About fifteen years ago I went up to Columbia for a conference. The organizers provided a list of places to stay. Right in the middle was "Harlem Y." Not only the cheapest but the coolest! And if Columbia University put it on a list it had to be OK. OK? Still, I would wear sturdy shoes and always Walk Purposefully as we older folk are told in our Survival Manuals.
At the end of the first conference day I took the subway to Lexington Ave. As far as the eye could see, only black people! African Americans. AA's. While I was the little old white lady, the OWL, in her tennis shoes Walking Purposefully through them, mostly children, coming home from school. In the Y elevator, an AA, ("I'm David") taking his bike up, said he liked my necklace. (Another great find from the Florida City swap meet.) A sweet Puerto Rican girl on our floor welcomed me, explaining where everything was, the iron and the microwave and the plates.
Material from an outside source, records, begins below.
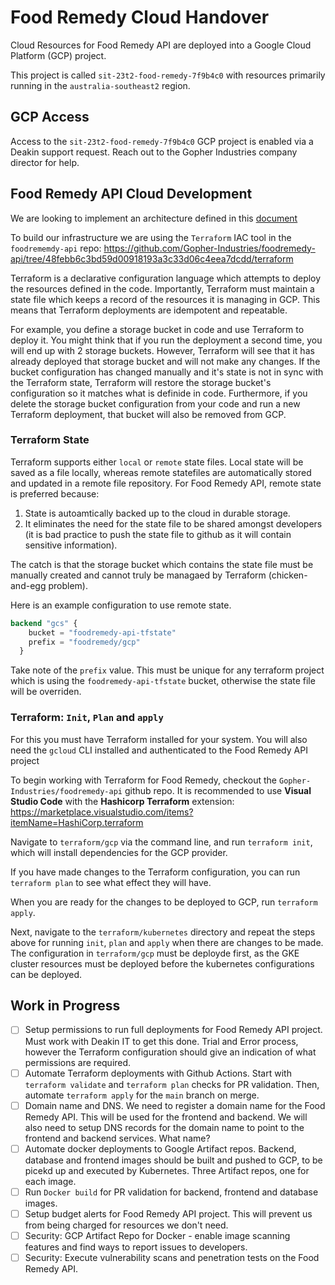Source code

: # Food Remedy Cloud Handover

Cloud Resources for Food Remedy API are deployed into a Google Cloud Platform (GCP) project. 

This project is called `sit-23t2-food-remedy-7f9b4c0` with resources primarily running in the `australia-southeast2` region.

## GCP Access

Access to the `sit-23t2-food-remedy-7f9b4c0` GCP project is enabled via a Deakin support request. Reach out to the Gopher Industries company director for help.

## Food Remedy API Cloud Development

We are looking to implement an architecture defined in this [document](https://github.com/Gopher-Industries/Company-Docs/blob/7c1d93ec41710bbb5838b25603feb74d96cf7b12/handover/food-remedy-api/foodremedy-cloud-solution-design.md)

To build our infrastructure we are using the `Terraform` IAC tool in the `foodrememdy-api` repo: https://github.com/Gopher-Industries/foodremedy-api/tree/48febb6c3bd59d00918193a3c33d06c4eea7dcdd/terraform

Terraform is a declarative configuration language which attempts to deploy the resources defined in the code. Importantly, Terraform must maintain a state file which keeps a record of the resources it is managing in GCP. This means that Terraform deployments are idempotent and repeatable. 

For example, you define a storage bucket in code and use Terraform to deploy it. You might think that if you run the deployment a second time, you will end up with 2 storage buckets. However, Terraform will see that it has already deployed that storage bucket and will not make any changes. If the bucket configuration has changed manually and it's state is not in sync with the Terraform state, Terraform will restore the storage bucket's configuration so it matches what is definide in code. Furthermore, if you delete the storage bucket configuration from your code and run a new Terraform deployment, that bucket will also be removed from GCP. 

### Terraform State

Terraform supports either `local` or `remote` state files. Local state will be saved as a file locally, whereas remote statefiles are automatically stored and updated in a remote file repository. For Food Remedy API, remote state is preferred because:

1. State is autoamtically backed up to the cloud in durable storage.
2. It eliminates the need for the state file to be shared amongst developers (it is bad practice to push the state file to github as it will contain sensitive information).

The catch is that the storage bucket which contains the state file must be manually created and cannot truly be managaed by Terraform (chicken-and-egg problem).

Here is an example configuration to use remote state.

```terraform
backend "gcs" {
    bucket = "foodremedy-api-tfstate"
    prefix = "foodremedy/gcp"
  }
```

Take note of the `prefix` value. This must be unique for any terraform project which is using the `foodremedy-api-tfstate` bucket, otherwise the state file will be overriden. 


### Terraform: `Init`, `Plan` and `apply`

For this you must have Terraform installed for your system. You will also need the `gcloud` CLI installed and authenticated to the Food Remedy API project

To begin working with Terraform for Food Remedy, checkout the `Gopher-Industries/foodremedy-api` github repo. It is recommended to use **Visual Studio Code** with the **Hashicorp Terraform** extension: https://marketplace.visualstudio.com/items?itemName=HashiCorp.terraform

Navigate to `terraform/gcp` via the command line, and run `terraform init`, which will install dependencies for the GCP provider.

If you have made changes to the Terraform configuration, you can run `terraform plan` to see what effect they will have. 

When you are ready for the changes to be deployed to GCP, run `terraform apply`.

Next, navigate to the `terraform/kubernetes` directory and repeat the steps above for running `init`, `plan` and `apply` when there are changes to be made. The configuration in `terraform/gcp` must be deployde first, as the GKE cluster resources must be deployed before the kubernetes configurations can be deployed.

## Work in Progress

- [ ] Setup permissions to run full deployments for Food Remedy API project. Must work with Deakin IT to get this done. Trial and Error process, however the Terraform configuration should give an indication of what permissions are required.
- [ ] Automate Terraform deployments with Github Actions. Start with `terraform validate` and `terraform plan` checks for PR validation. Then, automate `terraform apply` for the `main` branch on merge.
- [ ] Domain name and DNS. We need to register a domain name for the Food Remedy API. This will be used for the frontend and backend. We will also need to setup DNS records for the domain name to point to the frontend and backend services. What name?
- [ ] Automate docker deployments to Google Artifact repos. Backend, database and frontend images should be built and pushed to GCP, to be picekd up and executed by Kubernetes. Three Artifact repos, one for each image.
- [ ] Run `Docker build` for PR validation for backend, frontend and database images.
- [ ] Setup budget alerts for Food Remedy API project. This will prevent us from being charged for resources we don't need.
- [ ] Security: GCP Artifact Repo for Docker - enable image scanning features and find ways to report issues to developers.
- [ ] Security: Execute vulnerability scans and penetration tests on the Food Remedy API.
"So you live here." No that wasn't allowed, she said. After a certain number of days she would have to move on.
When I heard about the microwave I was home. It had been a long day. Down again, David again without his bike. Out into Lexington Avenue, popcorn was easy to get. And right opposite on the corner, a liquor store. Bars on the windows. I stood in line, Friday evening, between an elderly gentleman buying a small square bottle of something and a young man very generously ignoring me completely. I was the one keeping my head down. I was the shifty one about to break the law. The Harlem Y greets you graciously but under the big sign NO ALCOHOL ALLOWED. Chardonnay, even with a British accent, would count.
They had Chardonnay! The Friday night queue in the liquor store was getting longer. Not the moment to hesitate between an Australian bottle or a Californian. Especially as I had to ask, "Um, could you open it, please?" And don't call the Y! I recrossed Lexington Ave dutifully at the light with my brown grocery bag.Popped my corn and poured my wine and settled down with the New York Times. There was the Friday night sound of the girls getting together on our girls only floor, and the only complaint to management would have been about the institutional clang of metal doors along the bare corridor.
The next time I was at the Florida city swap meet, I told the elegant woman I always bought my silk scarves and necklaces from, all about my adventure. For that wholeweekend, up in Harlem I never saw another white person and yet no one even looked at me!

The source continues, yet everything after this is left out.